| REQUIRED WORK |
Exactly as written, give again the line with "Oracle. While the" and all subsequent lines through the end of the records.

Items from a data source
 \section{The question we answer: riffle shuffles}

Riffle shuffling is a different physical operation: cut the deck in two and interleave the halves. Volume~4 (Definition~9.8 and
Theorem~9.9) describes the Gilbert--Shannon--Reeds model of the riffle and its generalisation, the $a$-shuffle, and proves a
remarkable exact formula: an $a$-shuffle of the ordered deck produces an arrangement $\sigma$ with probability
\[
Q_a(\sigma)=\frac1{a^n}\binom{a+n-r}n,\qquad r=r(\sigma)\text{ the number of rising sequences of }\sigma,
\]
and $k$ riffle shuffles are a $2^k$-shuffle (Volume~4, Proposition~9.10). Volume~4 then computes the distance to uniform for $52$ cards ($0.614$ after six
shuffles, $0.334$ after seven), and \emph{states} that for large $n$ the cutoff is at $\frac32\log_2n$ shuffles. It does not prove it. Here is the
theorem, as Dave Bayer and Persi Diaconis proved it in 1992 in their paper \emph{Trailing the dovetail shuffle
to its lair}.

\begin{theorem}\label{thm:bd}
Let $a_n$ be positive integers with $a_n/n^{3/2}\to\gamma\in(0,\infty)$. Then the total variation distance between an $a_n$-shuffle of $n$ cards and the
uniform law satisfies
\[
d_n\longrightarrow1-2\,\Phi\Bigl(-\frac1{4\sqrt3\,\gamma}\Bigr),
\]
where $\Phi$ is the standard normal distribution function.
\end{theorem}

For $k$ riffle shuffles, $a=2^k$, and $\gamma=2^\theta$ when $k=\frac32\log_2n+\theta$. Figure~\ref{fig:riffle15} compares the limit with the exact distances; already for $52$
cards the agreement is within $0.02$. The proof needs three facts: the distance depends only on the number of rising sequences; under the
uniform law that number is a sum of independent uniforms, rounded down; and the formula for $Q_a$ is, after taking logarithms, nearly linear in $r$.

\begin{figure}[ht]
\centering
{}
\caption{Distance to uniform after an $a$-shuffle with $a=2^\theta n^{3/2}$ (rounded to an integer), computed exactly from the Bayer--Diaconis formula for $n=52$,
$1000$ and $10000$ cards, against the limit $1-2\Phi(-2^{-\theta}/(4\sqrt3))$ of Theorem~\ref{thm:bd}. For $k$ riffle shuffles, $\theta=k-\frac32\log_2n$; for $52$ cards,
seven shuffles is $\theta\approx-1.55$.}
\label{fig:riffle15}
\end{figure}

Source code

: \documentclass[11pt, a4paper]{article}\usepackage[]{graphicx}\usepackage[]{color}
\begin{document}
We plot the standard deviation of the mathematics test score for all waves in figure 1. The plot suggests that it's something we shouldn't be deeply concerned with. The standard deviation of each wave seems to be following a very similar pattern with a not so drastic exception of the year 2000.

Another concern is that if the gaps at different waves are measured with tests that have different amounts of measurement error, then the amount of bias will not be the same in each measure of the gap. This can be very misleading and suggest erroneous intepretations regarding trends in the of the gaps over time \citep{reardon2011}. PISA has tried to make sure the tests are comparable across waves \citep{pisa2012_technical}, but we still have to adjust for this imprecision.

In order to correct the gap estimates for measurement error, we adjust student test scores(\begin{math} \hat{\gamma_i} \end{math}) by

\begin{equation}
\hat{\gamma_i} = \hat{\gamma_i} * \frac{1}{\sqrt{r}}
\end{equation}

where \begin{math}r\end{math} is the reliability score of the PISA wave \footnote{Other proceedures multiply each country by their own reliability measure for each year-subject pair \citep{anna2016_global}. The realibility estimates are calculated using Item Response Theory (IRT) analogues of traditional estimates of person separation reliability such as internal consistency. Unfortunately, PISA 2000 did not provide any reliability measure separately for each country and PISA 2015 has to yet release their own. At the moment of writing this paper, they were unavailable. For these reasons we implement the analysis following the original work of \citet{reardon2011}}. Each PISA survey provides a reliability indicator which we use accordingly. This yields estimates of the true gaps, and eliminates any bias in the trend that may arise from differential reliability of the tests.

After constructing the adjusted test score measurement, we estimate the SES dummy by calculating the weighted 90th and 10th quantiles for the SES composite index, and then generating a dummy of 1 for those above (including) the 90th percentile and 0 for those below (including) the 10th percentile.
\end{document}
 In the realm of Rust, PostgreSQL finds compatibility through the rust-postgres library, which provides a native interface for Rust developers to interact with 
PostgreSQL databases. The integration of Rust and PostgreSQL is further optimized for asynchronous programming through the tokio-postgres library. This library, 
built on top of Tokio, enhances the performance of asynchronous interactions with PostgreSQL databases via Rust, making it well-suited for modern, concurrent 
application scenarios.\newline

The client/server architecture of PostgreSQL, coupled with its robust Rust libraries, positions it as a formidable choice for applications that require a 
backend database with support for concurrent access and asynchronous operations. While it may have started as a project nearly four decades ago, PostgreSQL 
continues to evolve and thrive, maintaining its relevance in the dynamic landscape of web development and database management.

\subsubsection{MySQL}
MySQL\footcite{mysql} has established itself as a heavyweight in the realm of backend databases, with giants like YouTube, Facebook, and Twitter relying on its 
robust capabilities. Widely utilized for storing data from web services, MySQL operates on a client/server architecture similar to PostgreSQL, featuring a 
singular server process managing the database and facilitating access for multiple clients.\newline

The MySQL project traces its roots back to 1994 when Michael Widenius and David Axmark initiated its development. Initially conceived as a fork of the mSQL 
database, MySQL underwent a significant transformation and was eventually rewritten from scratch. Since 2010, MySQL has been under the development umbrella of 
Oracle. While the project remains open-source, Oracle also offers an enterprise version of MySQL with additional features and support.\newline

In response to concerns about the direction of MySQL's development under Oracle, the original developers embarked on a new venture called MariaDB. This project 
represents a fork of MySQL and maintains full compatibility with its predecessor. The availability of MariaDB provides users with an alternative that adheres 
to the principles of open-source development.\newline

| REPLY |
Oracle. While the project remains open-source, Oracle also offers an enterprise version of MySQL with additional features and support.\newline

In response to concerns about the direction of MySQL's development under Oracle, the original developers embarked on a new venture called MariaDB. This project 
represents a fork of MySQL and maintains full compatibility with its predecessor. The availability of MariaDB provides users with an alternative that adheres 
to the principles of open-source development.\newline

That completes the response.